ASSIGNMENT: Every record that follows should be output exactly as it is given.

Segment Start: DATA FOR REVIEW

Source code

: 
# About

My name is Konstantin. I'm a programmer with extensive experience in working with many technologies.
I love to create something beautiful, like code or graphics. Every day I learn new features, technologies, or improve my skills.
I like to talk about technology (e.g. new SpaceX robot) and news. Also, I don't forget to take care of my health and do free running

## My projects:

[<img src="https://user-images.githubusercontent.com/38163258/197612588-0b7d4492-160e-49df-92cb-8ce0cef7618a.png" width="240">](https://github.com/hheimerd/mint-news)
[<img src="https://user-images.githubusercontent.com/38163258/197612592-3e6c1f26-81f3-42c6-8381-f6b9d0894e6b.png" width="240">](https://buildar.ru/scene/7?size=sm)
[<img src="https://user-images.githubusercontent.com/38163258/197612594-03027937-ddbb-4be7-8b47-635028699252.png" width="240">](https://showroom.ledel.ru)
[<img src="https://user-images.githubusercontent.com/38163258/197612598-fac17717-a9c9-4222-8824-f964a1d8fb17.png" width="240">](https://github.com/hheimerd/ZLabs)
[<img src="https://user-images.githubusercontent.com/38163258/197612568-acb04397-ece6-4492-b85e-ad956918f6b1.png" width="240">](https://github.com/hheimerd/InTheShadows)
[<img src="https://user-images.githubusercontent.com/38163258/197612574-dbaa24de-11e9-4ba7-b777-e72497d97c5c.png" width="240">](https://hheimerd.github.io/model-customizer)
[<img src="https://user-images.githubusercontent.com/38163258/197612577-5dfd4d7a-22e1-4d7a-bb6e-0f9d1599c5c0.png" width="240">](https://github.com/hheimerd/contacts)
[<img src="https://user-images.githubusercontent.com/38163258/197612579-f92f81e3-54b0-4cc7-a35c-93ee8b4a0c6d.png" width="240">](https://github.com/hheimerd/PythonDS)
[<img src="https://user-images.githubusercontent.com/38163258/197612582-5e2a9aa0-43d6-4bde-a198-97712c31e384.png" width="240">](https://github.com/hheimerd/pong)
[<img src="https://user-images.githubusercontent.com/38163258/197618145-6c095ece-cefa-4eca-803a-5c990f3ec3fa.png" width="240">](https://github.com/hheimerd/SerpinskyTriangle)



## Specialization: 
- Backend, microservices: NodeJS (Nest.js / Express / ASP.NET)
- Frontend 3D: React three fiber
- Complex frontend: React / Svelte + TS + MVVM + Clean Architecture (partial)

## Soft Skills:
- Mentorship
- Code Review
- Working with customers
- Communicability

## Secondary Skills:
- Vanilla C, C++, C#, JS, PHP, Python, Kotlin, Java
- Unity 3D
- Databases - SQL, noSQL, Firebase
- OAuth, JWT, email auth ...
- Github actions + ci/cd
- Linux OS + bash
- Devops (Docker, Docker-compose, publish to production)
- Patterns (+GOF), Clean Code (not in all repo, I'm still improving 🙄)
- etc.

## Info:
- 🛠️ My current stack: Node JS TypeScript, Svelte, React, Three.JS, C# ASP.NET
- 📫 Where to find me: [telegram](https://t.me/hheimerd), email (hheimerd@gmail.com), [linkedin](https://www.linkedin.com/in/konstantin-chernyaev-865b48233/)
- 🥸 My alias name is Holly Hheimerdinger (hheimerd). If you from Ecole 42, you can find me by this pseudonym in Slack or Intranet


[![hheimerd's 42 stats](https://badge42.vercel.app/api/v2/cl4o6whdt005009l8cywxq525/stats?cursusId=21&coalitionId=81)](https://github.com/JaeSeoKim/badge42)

Segment End: DATA FOR REVIEW

EXERCISE SOLUTION:
Source code

: 
# About

My name is Konstantin. I'm a programmer with extensive experience in working with many technologies.
I love to create something beautiful, like code or graphics. Every day I learn new features, technologies, or improve my skills.
I like to talk about technology (e.g. new SpaceX robot) and news. Also, I don't forget to take care of my health and do free running

## My projects:

[<img src="https://user-images.githubusercontent.com/38163258/197612588-0b7d4492-160e-49df-92cb-8ce0cef7618a.png" width="240">](https://github.com/hheimerd/mint-news)
[<img src="https://user-images.githubusercontent.com/38163258/197612592-3e6c1f26-81f3-42c6-8381-f6b9d0894e6b.png" width="240">](https://buildar.ru/scene/7?size=sm)
[<img src="https://user-images.githubusercontent.com/38163258/197612594-03027937-ddbb-4be7-8b47-635028699252.png" width="240">](https://showroom.ledel.ru)
[<img src="https://user-images.githubusercontent.com/38163258/197612598-fac17717-a9c9-4222-8824-f964a1d8fb17.png" width="240">](https://github.com/hheimerd/ZLabs)
[<img src="https://user-images.githubusercontent.com/38163258/197612568-acb04397-ece6-4492-b85e-ad956918f6b1.png" width="240">](https://github.com/hheimerd/InTheShadows)
[<img src="https://user-images.githubusercontent.com/38163258/197612574-dbaa24de-11e9-4ba7-b777-e72497d97c5c.png" width="240">](https://hheimerd.github.io/model-customizer)
[<img src="https://user-images.githubusercontent.com/38163258/197612577-5dfd4d7a-22e1-4d7a-bb6e-0f9d1599c5c0.png" width="240">](https://github.com/hheimerd/contacts)
[<img src="https://user-images.githubusercontent.com/38163258/197612579-f92f81e3-54b0-4cc7-a35c-93ee8b4a0c6d.png" width="240">](https://github.com/hheimerd/PythonDS)
[<img src="https://user-images.githubusercontent.com/38163258/197612582-5e2a9aa0-43d6-4bde-a198-97712c31e384.png" width="240">](https://github.com/hheimerd/pong)
[<img src="https://user-images.githubusercontent.com/38163258/197618145-6c095ece-cefa-4eca-803a-5c990f3ec3fa.png" width="240">](https://github.com/hheimerd/SerpinskyTriangle)



## Specialization: 
- Backend, microservices: NodeJS (Nest.js / Express / ASP.NET)
- Frontend 3D: React three fiber
- Complex frontend: React / Svelte + TS + MVVM + Clean Architecture (partial)

## Soft Skills:
- Mentorship
- Code Review
- Working with customers
- Communicability

## Secondary Skills:
- Vanilla C, C++, C#, JS, PHP, Python, Kotlin, Java
- Unity 3D
- Databases - SQL, noSQL, Firebase
- OAuth, JWT, email auth ...
- Github actions + ci/cd
- Linux OS + bash
- Devops (Docker, Docker-compose, publish to production)
- Patterns (+GOF), Clean Code (not in all repo, I'm still improving 🙄)
- etc.

## Info:
- 🛠️ My current stack: Node JS TypeScript, Svelte, React, Three.JS, C# ASP.NET
- 📫 Where to find me: [telegram](https://t.me/hheimerd), email (hheimerd@gmail.com), [linkedin](https://www.linkedin.com/in/konstantin-chernyaev-865b48233/)
- 🥸 My alias name is Holly Hheimerdinger (hheimerd). If you from Ecole 42, you can find me by this pseudonym in Slack or Intranet


[![hheimerd's 42 stats](https://badge42.vercel.app/api/v2/cl4o6whdt005009l8cywxq525/stats?cursusId=21&coalitionId=81)](https://github.com/JaeSeoKim/badge42)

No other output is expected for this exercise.